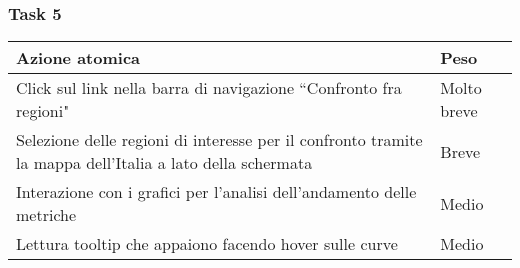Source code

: \subsubsection{Task 5}
\label{sss:iaa-task-4}

{
\renewcommand{\arraystretch}{2}
\begin{longtable}[h]{| p{14cm} | p{2.5cm} |}
    \hline
    \textbf{Azione atomica} & \textbf{Peso} \\
    \hline
    \endhead
    Click sul link nella barra di navigazione ``Confronto fra regioni" & Molto breve \\
    \hline
    Selezione delle regioni di interesse per il confronto tramite la mappa dell'Italia a lato della schermata & Breve \\
    \hline
    Interazione con i grafici per l'analisi dell'andamento delle metriche & Medio \\
    \hline
    Lettura tooltip che appaiono facendo hover sulle curve & Medio \\
    \hline
\end{longtable}
}
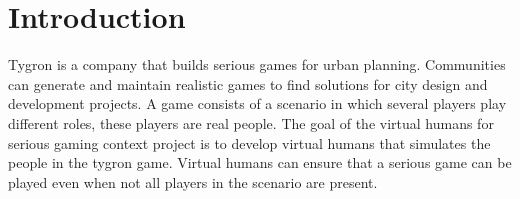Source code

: \section{Introduction}
Tygron is a company that builds serious games for urban planning. Communities can generate and maintain realistic games to find solutions for city design and development projects. A game consists of a scenario in which several players play different roles, these players are real people. The goal of the virtual humans for serious gaming context project is to develop virtual humans that simulates the people in the tygron game. Virtual humans can ensure that a serious game can be played even when not all players in the scenario are present.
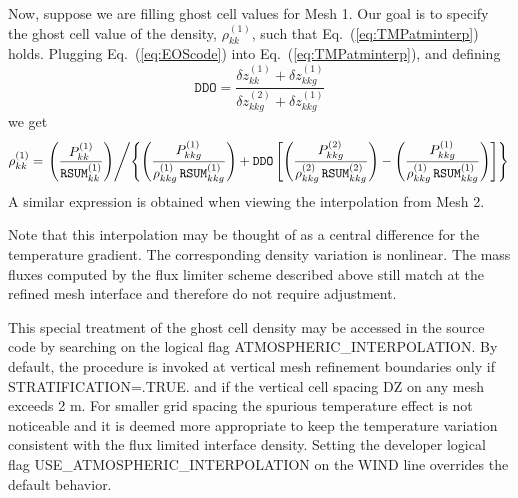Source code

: Now, suppose we are filling ghost cell values for Mesh 1.  Our goal is to specify the ghost cell value of the density, $\rho^{(1)}_{kk}$, such that Eq.~(\ref{eq:TMPatminterp}) holds.  Plugging Eq.~(\ref{eq:EOScode}) into Eq.~(\ref{eq:TMPatminterp}), and defining
\begin{equation}
\label{eq:ddofactor}
\mathtt{DDO} = \frac{\delta z^{(1)}_{kk} + \delta z^{(1)}_{kkg}}{\delta z^{(2)}_{kkg} + \delta z^{(1)}_{kkg}}
\end{equation}
we get
\begin{equation}
\label{eq:atmrhoghost}
\rho^{(1)}_{kk} = \left. \left( \frac{P^{(1)}_{kk}}{\mathtt{RSUM}^{(1)}_{kk}} \right) \middle/ \left\{ \left(\frac{P^{(1)}_{kkg}}{\rho^{(1)}_{kkg}\,\mathtt{RSUM}^{(1)}_{kkg}}\right) + \mathtt{DDO}\left[ \left(\frac{P^{(2)}_{kkg}}{\rho^{(2)}_{kkg}\,\mathtt{RSUM}^{(2)}_{kkg}}\right) - \left(\frac{P^{(1)}_{kkg}}{\rho^{(1)}_{kkg}\,\mathtt{RSUM}^{(1)}_{kkg}}\right) \right] \right\} \right.
\end{equation}
A similar expression is obtained when viewing the interpolation from Mesh 2.

Note that this interpolation may be thought of as a central difference for the temperature gradient.  The corresponding density variation is nonlinear.  The mass fluxes computed by the flux limiter scheme described above still match at the refined mesh interface and therefore do not require adjustment.

This special treatment of the ghost cell density may be accessed in the source code by searching on the logical flag {\ct ATMOSPHERIC\_INTERPOLATION}.  By default, the procedure is invoked at vertical mesh refinement boundaries only if {\ct STRATIFICATION=.TRUE.} and if the vertical cell spacing {\ct DZ} on any mesh exceeds 2 m.  For smaller grid spacing the spurious temperature effect is not noticeable and it is deemed more appropriate to keep the temperature variation consistent with the flux limited interface density.  Setting the developer logical flag {\ct USE\_ATMOSPHERIC\_INTERPOLATION} on the {\ct WIND} line overrides the default behavior.

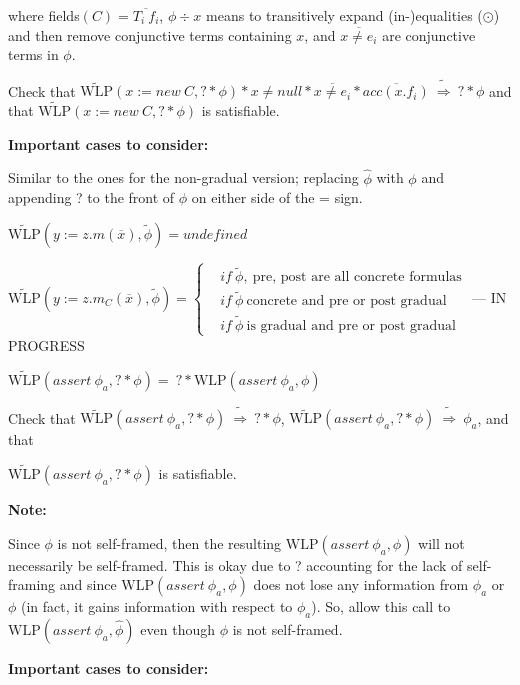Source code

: \documentclass {article}
\newcommand{\fphi}{\widehat{\phi}}
\newcommand{\tphi}{\widetilde{\phi}}
\newcommand{\timp}{\ \widetilde{\Rightarrow}\ }
\newcommand{\wlp}[2]{\text{WLP}(#1,#2)}
\newcommand{\twlp}[2]{\widetilde{\text{WLP}}(#1,#2)}
\begin{document}
where fields$(C) = \overline{T_i \ f_i}$, $\phi \div x$ means to transitively expand (in-)equalities ($\odot$) and then remove conjunctive terms containing $x$, and $\overline{x \neq e_i}$ are conjunctive terms in $\phi$. 

Check that $\twlp{x := new\ C}{? \ast \phi} \ast x \neq null \ast \overline{x \neq e_i} \ast \overline{acc(x.f_i)} \timp ? \ast \phi$ and that $\twlp{x := new\ C}{? \ast \phi}$ is satisfiable.

\textbf{Important cases to consider:}

Similar to the ones for the non-gradual version; replacing $\fphi$ with $\phi$ and appending ? to the front of $\phi$ on either side of the = sign.

\vspace{0.5cm}

$\twlp{y := z.m(\overline{x})}{\tphi} = undefined$

\vspace{0.5cm}

$\twlp{y := z.m_C(\overline{x})}{\tphi} = 
	\begin{cases}
		& if \ \tphi, \ \text{pre, post are all concrete formulas} \\
		& if \ \tphi \ \text{concrete and pre or post gradual} \\
		& if \ \tphi \ \text{is gradual and pre or post gradual}
	\end{cases}
$ --- IN PROGRESS

\vspace{0.5cm}

$\twlp{assert\ \phi_a}{? \ast \phi} = \ ? \ast \wlp{assert\ \phi_a}{\phi}$

Check that $\twlp{assert\ \phi_a}{? \ast \phi} \timp ? \ast \phi$, $\twlp{assert\ \phi_a}{? \ast \phi} \timp \phi_a$, and that 

\noindent $\twlp{assert\ \phi_a}{? \ast \phi}$ is satisfiable.

\textbf{Note:}

Since $\phi$ is not self-framed, then the resulting $\wlp{assert\ \phi_a}{\phi}$ will not necessarily be self-framed. This is okay due to ? accounting for the lack of self-framing and since $\wlp{assert\ \phi_a}{\phi}$ does not lose any information from $\phi_a$ or $\phi$ (in fact, it gains information with respect to $\phi_a$). So, allow this call to $\wlp{assert\ \phi_a}{\fphi}$ even though $\phi$ is not self-framed.

\textbf{Important cases to consider:}
\end{document}
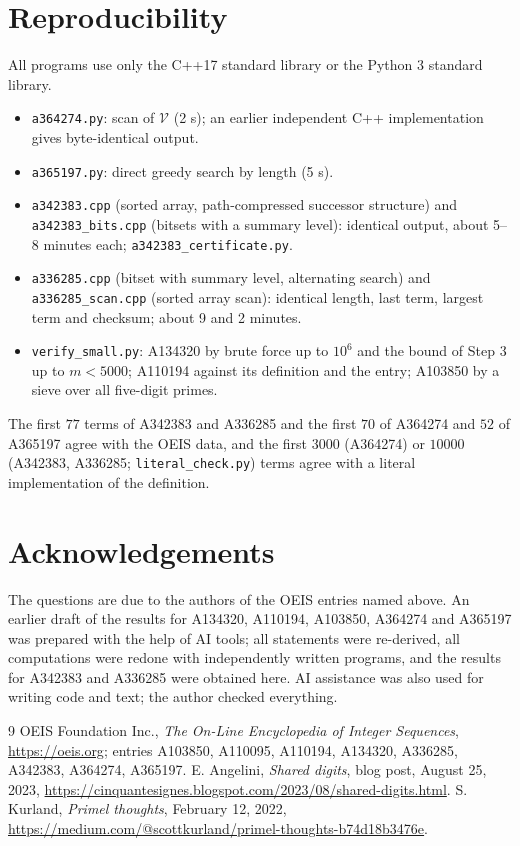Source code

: \documentclass[11pt,a4paper]{article}
\theoremstyle{remark}
\begin{document}
\section{Reproducibility}\label{sec:repro}

All programs use only the C++17 standard library or the Python 3 standard library.
\begin{itemize}\raggedright
\item \texttt{a364274.py}: scan of $\mathcal V$ (2 s); an earlier independent C++ implementation gives byte-identical output.
\item \texttt{a365197.py}: direct greedy search by length (5 s).
\item \texttt{a342383.cpp} (sorted array, path-compressed successor structure) and \texttt{a342383\_bits.cpp} (bitsets with a summary level): identical output, about 5--8 minutes each; \texttt{a342383\_certificate.py}.
\item \texttt{a336285.cpp} (bitset with summary level, alternating search) and \texttt{a336285\_scan.cpp} (sorted array scan): identical length, last term, largest term and checksum; about 9 and 2 minutes.
\item \texttt{verify\_small.py}: A134320 by brute force up to $10^6$ and the bound of Step 3 up to $m<5000$; A110194 against its definition and the entry; A103850 by a sieve over all five-digit primes.
\end{itemize}
The first $77$ terms of A342383 and A336285 and the first $70$ of A364274 and $52$ of A365197 agree with the OEIS data, and the first $3000$ (A364274) or $10000$ (A342383, A336285; \texttt{literal\_check.py}) terms agree with a literal implementation of the definition.

\section*{Acknowledgements}
The questions are due to the authors of the OEIS entries named above. An earlier draft of the results for A134320, A110194, A103850, A364274 and A365197 was prepared with the help of AI tools; all statements were re-derived, all computations were redone with independently written programs, and the results for A342383 and A336285 were obtained here. AI assistance was also used for writing code and text; the author checked everything.

\begin{thebibliography}{9}
 OEIS Foundation Inc., \emph{The On-Line Encyclopedia of Integer Sequences}, \url{https://oeis.org}; entries A103850, A110095, A110194, A134320, A336285, A342383, A364274, A365197.
 E. Angelini, \emph{Shared digits}, blog post, August 25, 2023, \url{https://cinquantesignes.blogspot.com/2023/08/shared-digits.html}.
 S. Kurland, \emph{Primel thoughts}, February 12, 2022, \url{https://medium.com/@scottkurland/primel-thoughts-b74d18b3476e}.
\end{thebibliography}
\end{document}
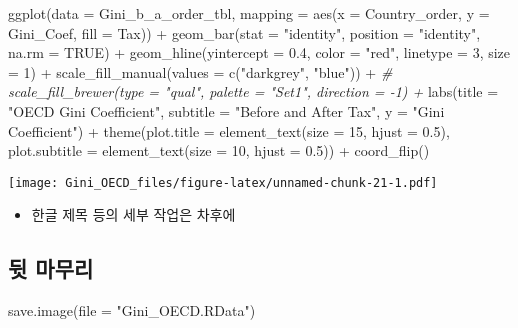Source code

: \documentclass[
]{article}
\newenvironment{Shaded}{\begin{snugshade}}{\end{snugshade}}
\newcommand{\AttributeTok}[1]{\textcolor[rgb]{0.77,0.63,0.00}{#1}}
\newcommand{\CommentTok}[1]{\textcolor[rgb]{0.56,0.35,0.01}{\textit{#1}}}
\newcommand{\ConstantTok}[1]{\textcolor[rgb]{0.00,0.00,0.00}{#1}}
\newcommand{\DecValTok}[1]{\textcolor[rgb]{0.00,0.00,0.81}{#1}}
\newcommand{\FloatTok}[1]{\textcolor[rgb]{0.00,0.00,0.81}{#1}}
\newcommand{\FunctionTok}[1]{\textcolor[rgb]{0.00,0.00,0.00}{#1}}
\newcommand{\NormalTok}[1]{#1}
\newcommand{\SpecialCharTok}[1]{\textcolor[rgb]{0.00,0.00,0.00}{#1}}
\newcommand{\StringTok}[1]{\textcolor[rgb]{0.31,0.60,0.02}{#1}}
\providecommand{\tightlist}{%
  \setlength{\itemsep}{0pt}\setlength{\parskip}{0pt}}
\begin{document}
\begin{Shaded}
\begin{Highlighting}[]
\FunctionTok{ggplot}\NormalTok{(}\AttributeTok{data =}\NormalTok{ Gini\_b\_a\_order\_tbl, }
       \AttributeTok{mapping =} \FunctionTok{aes}\NormalTok{(}\AttributeTok{x =}\NormalTok{ Country\_order, }
                     \AttributeTok{y =}\NormalTok{ Gini\_Coef, }
                     \AttributeTok{fill =}\NormalTok{ Tax)) }\SpecialCharTok{+} 
  \FunctionTok{geom\_bar}\NormalTok{(}\AttributeTok{stat =} \StringTok{"identity"}\NormalTok{, }
           \AttributeTok{position =} \StringTok{"identity"}\NormalTok{, }
           \AttributeTok{na.rm =} \ConstantTok{TRUE}\NormalTok{) }\SpecialCharTok{+}
  \FunctionTok{geom\_hline}\NormalTok{(}\AttributeTok{yintercept =} \FloatTok{0.4}\NormalTok{, }
             \AttributeTok{color =} \StringTok{"red"}\NormalTok{, }
             \AttributeTok{linetype =} \DecValTok{3}\NormalTok{, }
             \AttributeTok{size =} \DecValTok{1}\NormalTok{) }\SpecialCharTok{+}
  \FunctionTok{scale\_fill\_manual}\NormalTok{(}\AttributeTok{values =} \FunctionTok{c}\NormalTok{(}\StringTok{"darkgrey"}\NormalTok{, }\StringTok{"blue"}\NormalTok{)) }\SpecialCharTok{+}
\CommentTok{\#   scale\_fill\_brewer(type = "qual", palette = "Set1", direction = {-}1) +}
  \FunctionTok{labs}\NormalTok{(}\AttributeTok{title =} \StringTok{"OECD Gini Coefficient"}\NormalTok{, }
       \AttributeTok{subtitle =} \StringTok{"Before and After Tax"}\NormalTok{, }
       \AttributeTok{y =} \StringTok{"Gini Coefficient"}\NormalTok{) }\SpecialCharTok{+}
  \FunctionTok{theme}\NormalTok{(}\AttributeTok{plot.title =} \FunctionTok{element\_text}\NormalTok{(}\AttributeTok{size =} \DecValTok{15}\NormalTok{, }\AttributeTok{hjust =} \FloatTok{0.5}\NormalTok{),}
        \AttributeTok{plot.subtitle =} \FunctionTok{element\_text}\NormalTok{(}\AttributeTok{size =} \DecValTok{10}\NormalTok{, }\AttributeTok{hjust =} \FloatTok{0.5}\NormalTok{)) }\SpecialCharTok{+}
\FunctionTok{coord\_flip}\NormalTok{()}
\end{Highlighting}
\end{Shaded}

\texttt{[image: Gini\_OECD\_files/figure-latex/unnamed-chunk-21-1.pdf]}

\begin{itemize}
\tightlist
\item
  한글 제목 등의 세부 작업은 차후에
\end{itemize}

\hypertarget{uxb4b7-uxb9c8uxbb34uxb9ac}{%
\subsection{뒷 마무리}\label{uxb4b7-uxb9c8uxbb34uxb9ac}}

\begin{Shaded}
\begin{Highlighting}[]
\FunctionTok{save.image}\NormalTok{(}\AttributeTok{file =} \StringTok{"Gini\_OECD.RData"}\NormalTok{)}
\end{Highlighting}
\end{Shaded}
\end{document}
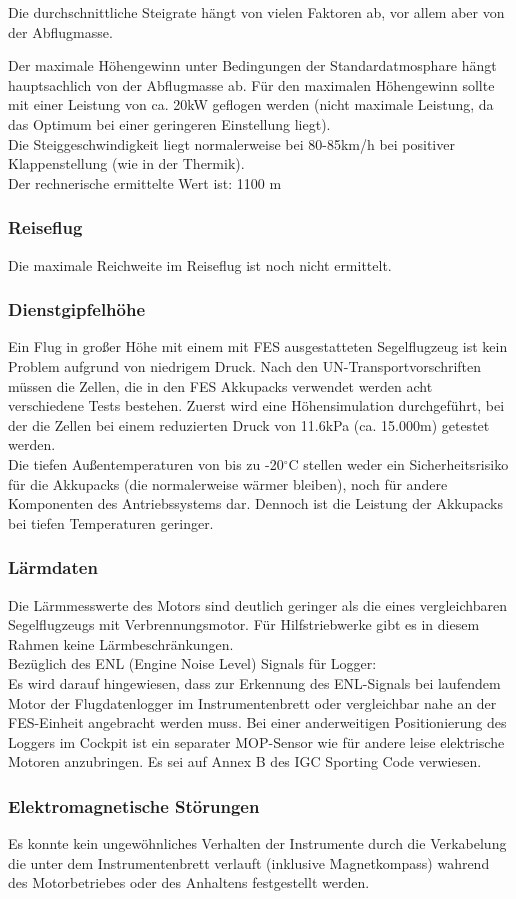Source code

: Die durchschnittliche Steigrate hängt von vielen Faktoren ab, vor allem aber von der Abflugmasse.

Der maximale Höhengewinn unter Bedingungen der Standardatmosphare hängt hauptsachlich von der Abflugmasse ab. Für den maximalen Höhengewinn sollte mit einer Leistung von ca. 20kW geflogen werden (nicht maximale Leistung, da das Optimum bei einer geringeren Einstellung liegt).\\ 
Die Steiggeschwindigkeit liegt normalerweise bei 80-85km/h bei positiver Klappenstellung (wie in der Thermik).\\
Der rechnerische ermittelte Wert ist: 1100 m 

\subsubsection{Reiseflug}
Die maximale Reichweite im Reiseflug ist noch nicht ermittelt. 

\subsubsection{Dienstgipfelhöhe}
Ein Flug in großer Höhe mit einem mit FES ausgestatteten Segelflugzeug ist kein Problem aufgrund von niedrigem Druck. Nach den UN-Transportvorschriften müssen die Zellen, die in den FES Akkupacks verwendet werden acht verschiedene Tests bestehen. Zuerst wird eine Höhensimulation durchgeführt, bei der die Zellen bei einem reduzierten Druck von 11.6kPa (ca. 15.000m) getestet werden.\\

Die tiefen Außentemperaturen von bis zu -20$^\circ$C stellen weder ein Sicherheitsrisiko für
die Akkupacks (die normalerweise wärmer bleiben), noch für andere Komponenten des Antriebssystems dar. Dennoch ist die Leistung der Akkupacks bei tiefen Temperaturen geringer.

\subsubsection{Lärmdaten} 
Die Lärmmesswerte des Motors sind deutlich geringer als die eines vergleichbaren Segelflugzeugs mit Verbrennungsmotor.
Für Hilfstriebwerke gibt es in diesem Rahmen keine Lärmbeschränkungen.\\

Bezüglich des ENL (Engine Noise Level) Signals für Logger:\\
Es wird darauf hingewiesen, dass zur Erkennung des ENL-Signals bei laufendem Motor der Flugdatenlogger im Instrumentenbrett oder vergleichbar nahe an der FES-Einheit angebracht werden muss. Bei einer anderweitigen Positionierung des Loggers im
Cockpit ist ein separater MOP-Sensor wie für andere leise elektrische Motoren anzubringen.
Es sei auf Annex B des IGC Sporting Code verwiesen.

\subsubsection{Elektromagnetische Störungen}
Es konnte kein ungewöhnliches Verhalten der Instrumente durch die Verkabelung die unter dem Instrumentenbrett verlauft (inklusive Magnetkompass) wahrend des Motorbetriebes oder des Anhaltens festgestellt werden.



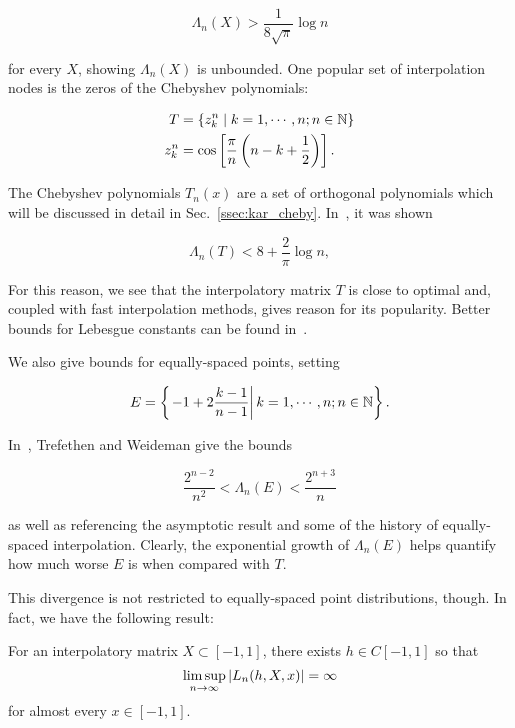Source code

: \begin{equation}
    \Lambda_{n}(X) > \frac{1}{8\sqrt{\pi}}\log n
\end{equation}

\noindent
for every $X$, showing $\Lambda_{n}(X)$ is unbounded.
One popular set of interpolation nodes is the zeros
of the Chebyshev polynomials:

\begin{align}
    T &= \left\{ z_{k}^{n} \mid k=1,\cdots,n; n\in\mathbb{N} \right\} \nonumber\\
    z_{k}^{n} &= \cos\left[ \frac{\pi}{n}\left( n-k+\frac{1}{2} \right) \right].
\end{align}

\noindent
The Chebyshev polynomials $T_{n}(x)$ are a set of orthogonal polynomials
which will be discussed in detail in Sec.~\ref{ssec:kar_cheby}.
In~\cite{Brutman1978}, it was shown

\begin{equation}
    \Lambda_{n}(T) < 8 + \frac{2}{\pi}\log n,
\end{equation}

\noindent
For this reason, we see that the interpolatory matrix $T$
is close to optimal and,
coupled with fast interpolation methods, gives reason
for its popularity. Better bounds for Lebesgue
constants can be found in~\cite{smith2006lebesgue}.

We also give bounds for equally-spaced points, setting

\begin{equation}
    E = \left\{ \left. -1+2\frac{k-1}{n-1} \right| k=1,\cdots,n; n\in\mathbb{N} \right\}.
\end{equation}

\noindent
In~\cite{trefethen1991two}, Trefethen and Weideman give the bounds

\begin{equation}
    \frac{2^{n-2}}{n^{2}} < \Lambda_{n}(E) < \frac{2^{n+3}}{n}
\end{equation}

\noindent
as well as referencing the asymptotic result and some of the history
of equally-spaced interpolation.
Clearly, the exponential growth of
$\Lambda_{n}(E)$ helps quantify how much worse $E$ is when
compared with $T$.

This divergence is not restricted to equally-spaced point
distributions, though.
In fact, we have the following result:

\begin{thm}
For an interpolatory matrix $X\subset[-1,1]$, there exists $h\in C[-1,1]$
so that
%
\begin{equation}
    \limsup_{n\to\infty} \left| L_{n}(h,X,x) \right| = \infty
\end{equation}
%
for almost every $x\in[-1,1]$.
\end{thm}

------

EXERCISE: Copy out all lines above that include the string "image".

EXPECTED OUTPUT:
\texttt{[image: Gini\_OECD\_files/figure-latex/unnamed-chunk-21-1.pdf]}
\FunctionTok{save.image}\NormalTok{(}\AttributeTok{file =} \StringTok{"Gini\_OECD.RData"}\NormalTok{)}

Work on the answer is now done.